At the time of this writing, the governor has yet to communicate whether he will appeal the circuit court’s ruling. Regardless of his decision, the board’s ability to govern continues to be hampered by restrictions dating back to March 18, when Bevin resolved another legal dispute, over the racial composition of the board of trustees, by signing a legal agreement to appoint two racial minority representatives “as soon as possible.” The agreement stipulated that until the governor did so, the board was prohibited from conducting “any structural or other significant actions, including major personnel actions.” As a result, the university budget was not approved until August, and faculty tenure and promotion decisions were delayed until September.
Many months after signing the legal agreement, Bevin still has not made the minority appointments to the board. Doing so would effectively disarm the weapon that’s allowed him to constrain the university’s self-governance. There are now not two but five vacancies on the board of trustees. Until Bevin fulfills the terms of the agreement, six new decanal appointments cannot be confirmed, and the search for the university’s next president cannot commence. Meanwhile, we wait.
We can readily point to similarities between the Louisville situation and other cases of government overreach in public institutions— Wisconsin in particular comes to mind—but what’s perhaps most troubling about the increase in these episodes is the variety and creativity of the external assaults being employed: executive orders, legal agreements, the restructuring of state agencies that make trustee and other educational board appointments, interference in presidential searches, the slashing of state appropriations, and the use of performance-based funding metrics to exert influence, to name but a few. In light of such incursions, the current climate of public higher education would seem to render the principles of shared governance almost quaint. “It’s out of our hands now” has been a common refrain throughout the Louisville crisis, an expression that underscores the marginalization of the university’s role in its own governance. And yet the circuit court judge’s decision against Bevin in the board of trustees case stands as a powerful reaffirmation of autonomous governance in higher education as a fundamental public interest.

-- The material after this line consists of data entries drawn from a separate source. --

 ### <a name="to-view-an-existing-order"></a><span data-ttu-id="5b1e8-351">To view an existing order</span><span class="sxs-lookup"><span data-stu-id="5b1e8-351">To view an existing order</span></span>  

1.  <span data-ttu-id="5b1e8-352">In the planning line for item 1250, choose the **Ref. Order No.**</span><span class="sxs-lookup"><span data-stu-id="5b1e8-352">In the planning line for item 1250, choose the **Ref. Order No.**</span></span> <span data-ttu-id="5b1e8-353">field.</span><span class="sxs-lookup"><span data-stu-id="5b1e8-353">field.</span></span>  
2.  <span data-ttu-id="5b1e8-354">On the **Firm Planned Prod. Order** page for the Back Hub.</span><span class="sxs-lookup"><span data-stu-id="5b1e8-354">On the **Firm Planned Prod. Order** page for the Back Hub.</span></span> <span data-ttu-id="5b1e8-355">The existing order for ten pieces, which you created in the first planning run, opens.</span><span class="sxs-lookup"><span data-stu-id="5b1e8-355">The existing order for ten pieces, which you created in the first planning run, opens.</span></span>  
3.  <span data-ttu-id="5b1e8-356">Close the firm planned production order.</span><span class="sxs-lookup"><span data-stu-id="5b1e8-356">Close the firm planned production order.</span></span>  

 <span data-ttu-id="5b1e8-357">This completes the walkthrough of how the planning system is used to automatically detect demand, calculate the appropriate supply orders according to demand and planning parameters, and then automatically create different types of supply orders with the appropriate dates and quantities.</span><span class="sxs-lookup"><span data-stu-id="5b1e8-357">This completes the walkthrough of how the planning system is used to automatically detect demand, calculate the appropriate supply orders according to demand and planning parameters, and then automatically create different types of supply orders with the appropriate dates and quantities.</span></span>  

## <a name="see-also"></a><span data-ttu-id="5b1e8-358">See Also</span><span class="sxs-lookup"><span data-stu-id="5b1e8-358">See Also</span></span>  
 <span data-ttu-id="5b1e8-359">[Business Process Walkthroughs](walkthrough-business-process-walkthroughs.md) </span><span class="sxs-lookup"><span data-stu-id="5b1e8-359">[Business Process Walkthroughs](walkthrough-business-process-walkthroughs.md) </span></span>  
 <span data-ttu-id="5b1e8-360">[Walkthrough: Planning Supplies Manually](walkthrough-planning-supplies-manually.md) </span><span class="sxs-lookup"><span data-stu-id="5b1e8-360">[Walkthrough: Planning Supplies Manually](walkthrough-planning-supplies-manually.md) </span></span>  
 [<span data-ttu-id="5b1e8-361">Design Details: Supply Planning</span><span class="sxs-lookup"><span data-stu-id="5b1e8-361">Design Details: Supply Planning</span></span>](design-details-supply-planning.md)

It’s no coincidence that we’ve often spoken of our case being “tied up in court.” The metaphor works through the image of bondage. For however long the case remains in litigation, and however long Bevin refuses to make appointments to the board, a major public university and its tens of thousands of students, employees, and stakeholders are held hostage.
Susan Jarosi is associate professor of art history and visual studies at the University of Louisville, vice president of her AAUP chapter, and a member of the AAUP’s Committee on College and University Governance.